What you will do: Across all the records, filter for lines with the word "http" and copy them.
─── Available records
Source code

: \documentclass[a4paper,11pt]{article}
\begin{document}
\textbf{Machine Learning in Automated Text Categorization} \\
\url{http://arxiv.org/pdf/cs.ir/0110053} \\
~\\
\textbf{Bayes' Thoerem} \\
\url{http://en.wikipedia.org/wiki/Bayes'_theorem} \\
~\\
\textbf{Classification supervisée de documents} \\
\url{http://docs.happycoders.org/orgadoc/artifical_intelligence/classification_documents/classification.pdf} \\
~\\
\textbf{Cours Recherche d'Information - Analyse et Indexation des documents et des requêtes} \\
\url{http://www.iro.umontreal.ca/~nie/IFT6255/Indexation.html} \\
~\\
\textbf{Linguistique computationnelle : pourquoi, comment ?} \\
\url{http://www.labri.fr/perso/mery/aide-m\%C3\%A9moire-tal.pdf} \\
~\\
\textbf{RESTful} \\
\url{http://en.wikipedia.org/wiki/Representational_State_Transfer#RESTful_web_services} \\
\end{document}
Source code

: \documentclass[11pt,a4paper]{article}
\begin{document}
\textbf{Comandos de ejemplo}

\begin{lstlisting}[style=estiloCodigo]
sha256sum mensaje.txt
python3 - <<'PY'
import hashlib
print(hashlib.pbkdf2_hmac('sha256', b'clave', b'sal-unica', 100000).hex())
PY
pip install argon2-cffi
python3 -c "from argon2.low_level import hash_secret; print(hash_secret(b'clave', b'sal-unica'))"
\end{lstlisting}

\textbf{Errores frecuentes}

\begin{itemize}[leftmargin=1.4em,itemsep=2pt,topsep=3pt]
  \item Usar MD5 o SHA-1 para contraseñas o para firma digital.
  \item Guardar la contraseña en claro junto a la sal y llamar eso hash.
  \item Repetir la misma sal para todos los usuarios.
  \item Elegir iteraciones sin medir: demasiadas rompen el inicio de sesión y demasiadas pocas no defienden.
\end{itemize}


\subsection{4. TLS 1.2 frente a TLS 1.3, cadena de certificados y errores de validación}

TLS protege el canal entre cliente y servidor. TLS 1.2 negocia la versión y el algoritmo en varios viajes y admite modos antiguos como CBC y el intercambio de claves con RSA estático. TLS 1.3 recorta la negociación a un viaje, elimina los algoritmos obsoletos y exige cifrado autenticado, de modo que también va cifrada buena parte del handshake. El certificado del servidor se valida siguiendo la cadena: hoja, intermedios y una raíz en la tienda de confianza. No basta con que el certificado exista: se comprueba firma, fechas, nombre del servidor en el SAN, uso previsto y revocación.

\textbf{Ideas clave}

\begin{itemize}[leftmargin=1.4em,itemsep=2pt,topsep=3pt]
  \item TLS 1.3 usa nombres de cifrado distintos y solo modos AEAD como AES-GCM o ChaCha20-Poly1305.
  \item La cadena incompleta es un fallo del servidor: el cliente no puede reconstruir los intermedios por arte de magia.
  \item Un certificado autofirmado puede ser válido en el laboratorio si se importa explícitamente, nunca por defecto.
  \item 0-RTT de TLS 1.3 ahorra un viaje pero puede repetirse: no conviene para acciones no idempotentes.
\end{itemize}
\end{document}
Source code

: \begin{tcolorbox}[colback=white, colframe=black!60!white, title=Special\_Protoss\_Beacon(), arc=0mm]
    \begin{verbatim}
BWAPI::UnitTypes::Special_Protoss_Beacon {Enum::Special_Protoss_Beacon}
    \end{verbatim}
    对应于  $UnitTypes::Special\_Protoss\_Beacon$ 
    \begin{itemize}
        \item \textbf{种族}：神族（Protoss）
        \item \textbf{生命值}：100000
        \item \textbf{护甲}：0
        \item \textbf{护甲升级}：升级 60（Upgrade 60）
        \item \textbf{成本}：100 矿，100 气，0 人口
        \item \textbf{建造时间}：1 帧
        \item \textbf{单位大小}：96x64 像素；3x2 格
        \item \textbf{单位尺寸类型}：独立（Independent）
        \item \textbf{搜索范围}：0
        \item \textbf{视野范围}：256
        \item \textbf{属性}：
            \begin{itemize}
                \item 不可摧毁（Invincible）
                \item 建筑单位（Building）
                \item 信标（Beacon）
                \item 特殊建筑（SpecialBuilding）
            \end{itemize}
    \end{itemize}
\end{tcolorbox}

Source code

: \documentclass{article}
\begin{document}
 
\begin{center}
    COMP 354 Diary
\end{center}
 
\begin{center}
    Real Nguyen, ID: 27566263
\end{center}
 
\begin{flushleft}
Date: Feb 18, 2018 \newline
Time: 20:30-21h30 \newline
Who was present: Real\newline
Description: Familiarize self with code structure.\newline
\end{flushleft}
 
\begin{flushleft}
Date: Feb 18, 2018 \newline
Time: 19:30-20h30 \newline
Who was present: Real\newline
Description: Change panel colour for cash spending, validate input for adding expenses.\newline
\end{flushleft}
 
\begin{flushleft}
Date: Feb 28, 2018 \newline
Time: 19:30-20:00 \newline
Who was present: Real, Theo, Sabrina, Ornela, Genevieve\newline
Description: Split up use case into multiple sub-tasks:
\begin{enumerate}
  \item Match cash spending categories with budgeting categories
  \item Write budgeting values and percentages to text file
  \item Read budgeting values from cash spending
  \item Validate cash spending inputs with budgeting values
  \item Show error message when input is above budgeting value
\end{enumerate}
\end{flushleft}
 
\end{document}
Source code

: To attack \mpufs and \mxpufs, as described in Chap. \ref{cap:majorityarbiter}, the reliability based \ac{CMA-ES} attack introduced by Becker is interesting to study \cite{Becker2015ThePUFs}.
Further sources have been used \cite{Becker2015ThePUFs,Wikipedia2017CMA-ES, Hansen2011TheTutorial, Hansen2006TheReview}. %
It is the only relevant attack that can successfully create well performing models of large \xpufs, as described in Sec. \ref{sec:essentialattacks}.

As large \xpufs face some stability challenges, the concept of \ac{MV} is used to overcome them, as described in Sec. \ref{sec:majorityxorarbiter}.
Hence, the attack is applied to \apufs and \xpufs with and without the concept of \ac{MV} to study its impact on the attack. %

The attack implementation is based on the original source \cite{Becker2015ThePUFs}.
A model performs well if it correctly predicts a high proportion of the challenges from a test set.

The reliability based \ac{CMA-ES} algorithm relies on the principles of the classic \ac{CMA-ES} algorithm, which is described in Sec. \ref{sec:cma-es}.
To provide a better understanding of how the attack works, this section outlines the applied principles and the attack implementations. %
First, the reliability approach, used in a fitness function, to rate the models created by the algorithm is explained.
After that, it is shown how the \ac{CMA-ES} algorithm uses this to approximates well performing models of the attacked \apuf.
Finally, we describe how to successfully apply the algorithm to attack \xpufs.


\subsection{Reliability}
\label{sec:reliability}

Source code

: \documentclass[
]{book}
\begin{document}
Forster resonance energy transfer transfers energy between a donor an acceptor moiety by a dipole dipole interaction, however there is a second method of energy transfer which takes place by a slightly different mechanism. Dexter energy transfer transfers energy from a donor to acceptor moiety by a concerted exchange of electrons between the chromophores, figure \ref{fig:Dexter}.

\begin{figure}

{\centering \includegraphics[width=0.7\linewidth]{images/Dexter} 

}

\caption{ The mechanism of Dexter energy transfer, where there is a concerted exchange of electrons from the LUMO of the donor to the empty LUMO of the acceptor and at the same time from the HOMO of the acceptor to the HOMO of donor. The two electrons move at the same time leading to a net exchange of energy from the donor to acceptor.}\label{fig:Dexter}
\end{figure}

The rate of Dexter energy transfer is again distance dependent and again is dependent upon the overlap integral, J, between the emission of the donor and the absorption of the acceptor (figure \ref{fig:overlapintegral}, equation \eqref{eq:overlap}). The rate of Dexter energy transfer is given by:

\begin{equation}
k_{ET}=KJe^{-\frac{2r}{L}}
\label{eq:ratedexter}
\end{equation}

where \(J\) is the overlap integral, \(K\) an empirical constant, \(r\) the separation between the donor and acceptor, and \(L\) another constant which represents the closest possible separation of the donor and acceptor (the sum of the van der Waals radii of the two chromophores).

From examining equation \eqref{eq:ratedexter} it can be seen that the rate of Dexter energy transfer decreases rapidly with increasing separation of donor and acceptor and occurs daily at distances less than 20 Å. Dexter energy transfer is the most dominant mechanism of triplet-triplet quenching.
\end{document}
──────
Answer section:
\url{http://arxiv.org/pdf/cs.ir/0110053} \\
\url{http://en.wikipedia.org/wiki/Bayes'_theorem} \\
\url{http://docs.happycoders.org/orgadoc/artifical_intelligence/classification_documents/classification.pdf} \\
\url{http://www.iro.umontreal.ca/~nie/IFT6255/Indexation.html} \\
\url{http://www.labri.fr/perso/mery/aide-m\%C3\%A9moire-tal.pdf} \\
\url{http://en.wikipedia.org/wiki/Representational_State_Transfer#RESTful_web_services} \\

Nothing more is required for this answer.